Re: [PATCH 0/2] Hibernate fixes for 'Fix memmap to be initialized for the entire section'

From: Will Deacon
Date: Wed Dec 07 2016 - 09:33:46 EST


On Wed, Dec 07, 2016 at 10:06:38AM +0100, Robert Richter wrote:
> On 06.12.16 17:38:11, Will Deacon wrote:
> > On Mon, Dec 05, 2016 at 03:42:14PM +0000, Ard Biesheuvel wrote:
> > > On 2 December 2016 at 14:49, James Morse <james.morse@xxxxxxx> wrote:
> > > > Patch "arm64: mm: Fix memmap to be initialized for the entire section"
> > > > changes pfn_valid() in a way that breaks hibernate. These patches fix
> > > > hibernate, and provided struct page's are allocated for nomap pages,
> > > > can be applied before [0].
> > > >
> > > > Hibernate core code belives 'valid' to mean "I can access this". It
> > > > uses pfn_valid() to test the page if the page is 'valid'.
> > > >
> > > > pfn_valid() needs to be changed so that all struct pages in a numa
> > > > node have the same node-id. Currently 'nomap' pages are skipped, and
> > > > retain their pre-numa node-ids, which leads to a later BUG_ON().
> > > >
> > > > These patches make hibernate's savable_page() take its escape route
> > > > via 'if (PageReserved(page) && pfn_is_nosave(pfn))'.
> > > >
> > >
> > > This makes me feel slightly uneasy. Robert makes a convincing point,
> > > but I wonder if we can expect more fallout from the ambiguity of
> > > pfn_valid(). Now we are not only forced to assign non-existing (as far
> > > as the OS is concerned) pages to the correct NUMA node, we also need
> > > to set certain page flags.
> >
> > Yes, I really don't know how to proceed here. Playing whack-a-mole with
> > pfn_valid() users doesn't sounds like an improvement on the current
> > situation to me.
> >
> > Robert -- if we leave pfn_valid() as it is, would a point-hack to
> > memmap_init_zone help, or do you anticipate other problems?
>
> I would suggest to fix the hibernation code as I commented on before
> to use pfn_is_nosave() that defaults to pfn_valid() but uses memblock_
> is_nomap() for arm64. Let's just fix it and see if no other issues
> arise. I am trying to send a patch for this until tomorrow.
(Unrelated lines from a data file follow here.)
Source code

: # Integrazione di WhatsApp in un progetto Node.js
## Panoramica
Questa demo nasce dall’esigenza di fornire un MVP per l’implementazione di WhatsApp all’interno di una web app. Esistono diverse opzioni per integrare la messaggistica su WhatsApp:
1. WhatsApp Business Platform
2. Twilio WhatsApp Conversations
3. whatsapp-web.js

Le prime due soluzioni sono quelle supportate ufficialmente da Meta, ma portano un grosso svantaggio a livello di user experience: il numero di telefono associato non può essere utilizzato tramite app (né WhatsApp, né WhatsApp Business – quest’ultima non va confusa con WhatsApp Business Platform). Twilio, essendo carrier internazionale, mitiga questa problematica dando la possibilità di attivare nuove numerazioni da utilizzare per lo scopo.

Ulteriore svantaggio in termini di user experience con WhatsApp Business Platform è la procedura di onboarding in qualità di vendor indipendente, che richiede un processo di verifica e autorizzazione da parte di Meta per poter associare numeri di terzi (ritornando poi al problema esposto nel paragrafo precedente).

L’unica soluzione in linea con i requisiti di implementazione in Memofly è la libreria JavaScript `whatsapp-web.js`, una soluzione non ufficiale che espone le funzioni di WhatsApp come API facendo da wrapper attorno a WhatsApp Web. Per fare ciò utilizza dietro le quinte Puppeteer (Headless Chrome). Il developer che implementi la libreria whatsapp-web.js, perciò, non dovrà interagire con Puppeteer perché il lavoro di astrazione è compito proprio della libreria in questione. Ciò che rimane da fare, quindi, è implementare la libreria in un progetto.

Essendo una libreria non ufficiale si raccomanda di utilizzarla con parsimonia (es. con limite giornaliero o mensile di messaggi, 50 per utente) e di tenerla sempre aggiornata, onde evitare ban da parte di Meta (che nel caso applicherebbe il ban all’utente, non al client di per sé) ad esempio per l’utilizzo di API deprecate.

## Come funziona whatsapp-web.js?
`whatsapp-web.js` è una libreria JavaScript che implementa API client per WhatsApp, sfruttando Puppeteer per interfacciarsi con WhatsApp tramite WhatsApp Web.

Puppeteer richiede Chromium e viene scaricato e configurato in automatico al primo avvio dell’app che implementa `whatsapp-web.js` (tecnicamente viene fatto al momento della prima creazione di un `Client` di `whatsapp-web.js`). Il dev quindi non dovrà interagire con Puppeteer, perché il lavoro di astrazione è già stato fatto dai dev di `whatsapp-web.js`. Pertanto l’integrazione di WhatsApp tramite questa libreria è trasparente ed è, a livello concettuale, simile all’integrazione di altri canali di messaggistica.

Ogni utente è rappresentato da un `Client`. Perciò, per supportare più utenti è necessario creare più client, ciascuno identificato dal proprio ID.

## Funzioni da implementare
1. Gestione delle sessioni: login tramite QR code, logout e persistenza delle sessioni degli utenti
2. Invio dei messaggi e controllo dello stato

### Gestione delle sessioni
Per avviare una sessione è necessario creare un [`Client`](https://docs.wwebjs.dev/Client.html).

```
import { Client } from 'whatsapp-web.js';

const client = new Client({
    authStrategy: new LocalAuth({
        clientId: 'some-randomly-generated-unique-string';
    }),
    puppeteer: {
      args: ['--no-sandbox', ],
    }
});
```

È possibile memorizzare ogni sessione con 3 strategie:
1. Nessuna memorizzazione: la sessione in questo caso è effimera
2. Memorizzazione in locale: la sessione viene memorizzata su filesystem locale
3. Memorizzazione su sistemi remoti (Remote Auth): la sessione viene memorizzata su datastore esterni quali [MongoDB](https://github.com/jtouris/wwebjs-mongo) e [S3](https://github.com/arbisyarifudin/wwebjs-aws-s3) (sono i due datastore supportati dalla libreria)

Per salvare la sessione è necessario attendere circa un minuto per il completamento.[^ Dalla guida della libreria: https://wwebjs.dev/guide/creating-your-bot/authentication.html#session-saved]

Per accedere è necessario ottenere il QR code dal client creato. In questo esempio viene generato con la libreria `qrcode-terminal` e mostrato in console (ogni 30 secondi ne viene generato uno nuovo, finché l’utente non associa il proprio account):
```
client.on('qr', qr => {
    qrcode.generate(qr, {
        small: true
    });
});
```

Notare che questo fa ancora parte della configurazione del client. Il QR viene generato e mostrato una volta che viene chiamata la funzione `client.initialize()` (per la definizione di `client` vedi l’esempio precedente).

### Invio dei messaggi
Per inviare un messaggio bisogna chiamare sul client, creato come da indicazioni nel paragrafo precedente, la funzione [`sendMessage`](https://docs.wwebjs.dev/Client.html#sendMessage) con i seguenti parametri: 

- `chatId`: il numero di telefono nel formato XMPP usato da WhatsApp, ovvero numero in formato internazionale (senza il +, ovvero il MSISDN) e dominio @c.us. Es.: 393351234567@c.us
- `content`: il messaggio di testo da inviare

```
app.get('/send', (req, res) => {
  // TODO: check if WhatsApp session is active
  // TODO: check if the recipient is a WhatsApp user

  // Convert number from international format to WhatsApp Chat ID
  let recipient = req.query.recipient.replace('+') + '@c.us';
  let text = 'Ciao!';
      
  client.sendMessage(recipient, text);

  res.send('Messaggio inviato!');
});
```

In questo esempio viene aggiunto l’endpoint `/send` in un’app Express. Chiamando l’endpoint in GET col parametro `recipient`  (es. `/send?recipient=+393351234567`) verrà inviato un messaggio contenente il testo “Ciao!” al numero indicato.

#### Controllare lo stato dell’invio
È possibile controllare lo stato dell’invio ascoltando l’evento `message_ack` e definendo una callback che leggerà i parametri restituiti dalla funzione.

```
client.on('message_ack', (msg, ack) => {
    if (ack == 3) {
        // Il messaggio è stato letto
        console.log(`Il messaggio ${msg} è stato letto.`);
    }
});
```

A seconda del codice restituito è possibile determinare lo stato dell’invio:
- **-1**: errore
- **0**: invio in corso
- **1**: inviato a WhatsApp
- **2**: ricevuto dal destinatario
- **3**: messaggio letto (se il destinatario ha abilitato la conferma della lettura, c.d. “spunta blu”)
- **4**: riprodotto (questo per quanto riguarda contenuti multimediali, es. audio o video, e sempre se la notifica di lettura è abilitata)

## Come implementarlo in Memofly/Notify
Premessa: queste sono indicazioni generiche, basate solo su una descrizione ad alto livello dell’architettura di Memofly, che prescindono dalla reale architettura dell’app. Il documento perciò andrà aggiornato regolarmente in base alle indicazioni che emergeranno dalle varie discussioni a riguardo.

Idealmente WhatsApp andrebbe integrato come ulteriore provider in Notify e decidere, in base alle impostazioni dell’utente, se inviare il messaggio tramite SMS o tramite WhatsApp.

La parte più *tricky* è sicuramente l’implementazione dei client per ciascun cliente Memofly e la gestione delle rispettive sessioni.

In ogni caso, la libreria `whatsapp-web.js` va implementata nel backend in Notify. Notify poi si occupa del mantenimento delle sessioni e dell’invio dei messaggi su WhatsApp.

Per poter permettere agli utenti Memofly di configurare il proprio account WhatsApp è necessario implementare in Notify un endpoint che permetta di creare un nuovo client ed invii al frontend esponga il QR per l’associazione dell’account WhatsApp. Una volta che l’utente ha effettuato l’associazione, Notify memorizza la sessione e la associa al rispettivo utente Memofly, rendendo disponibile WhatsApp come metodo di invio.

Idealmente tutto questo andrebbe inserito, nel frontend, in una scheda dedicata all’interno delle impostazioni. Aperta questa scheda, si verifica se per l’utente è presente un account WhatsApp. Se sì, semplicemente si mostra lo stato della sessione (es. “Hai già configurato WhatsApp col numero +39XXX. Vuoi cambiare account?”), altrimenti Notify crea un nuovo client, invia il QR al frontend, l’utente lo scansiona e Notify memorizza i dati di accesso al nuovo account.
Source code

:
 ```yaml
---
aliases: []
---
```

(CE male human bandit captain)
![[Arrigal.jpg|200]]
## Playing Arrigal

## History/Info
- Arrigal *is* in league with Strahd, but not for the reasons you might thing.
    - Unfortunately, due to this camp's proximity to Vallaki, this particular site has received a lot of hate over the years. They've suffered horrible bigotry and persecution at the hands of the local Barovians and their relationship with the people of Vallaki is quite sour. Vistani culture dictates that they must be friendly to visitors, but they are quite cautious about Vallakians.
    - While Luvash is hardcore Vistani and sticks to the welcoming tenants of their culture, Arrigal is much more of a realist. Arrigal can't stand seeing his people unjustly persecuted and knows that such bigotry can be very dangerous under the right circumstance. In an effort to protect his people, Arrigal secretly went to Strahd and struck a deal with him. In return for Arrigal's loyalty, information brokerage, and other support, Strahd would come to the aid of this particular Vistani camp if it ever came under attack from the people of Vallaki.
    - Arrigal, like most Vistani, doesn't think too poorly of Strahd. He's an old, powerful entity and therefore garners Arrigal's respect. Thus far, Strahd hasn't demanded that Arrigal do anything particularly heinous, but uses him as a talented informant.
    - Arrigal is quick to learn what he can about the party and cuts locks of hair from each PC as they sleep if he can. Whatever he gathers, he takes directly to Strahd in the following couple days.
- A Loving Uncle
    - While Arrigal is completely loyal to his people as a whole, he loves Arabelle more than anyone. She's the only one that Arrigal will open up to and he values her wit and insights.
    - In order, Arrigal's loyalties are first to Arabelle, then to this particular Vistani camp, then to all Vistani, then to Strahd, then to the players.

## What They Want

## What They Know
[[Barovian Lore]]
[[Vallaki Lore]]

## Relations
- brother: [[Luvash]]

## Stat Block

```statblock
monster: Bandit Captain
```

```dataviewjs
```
I'd rather not use mainline as a guinea pig like this, since I'd be very
surprised if other places don't break given the scope for different
interpretations of pfn_valid.

> I am also going to see how early_pfn_valid() could be redirected to
> use memblock_is_nomap() on arm64. That would "quick fix" the problem,
> though I rather prefer to go further with the current solution.

I don't like either of them, but early_pfn_valid is easier to revert so
let's go with that.

Will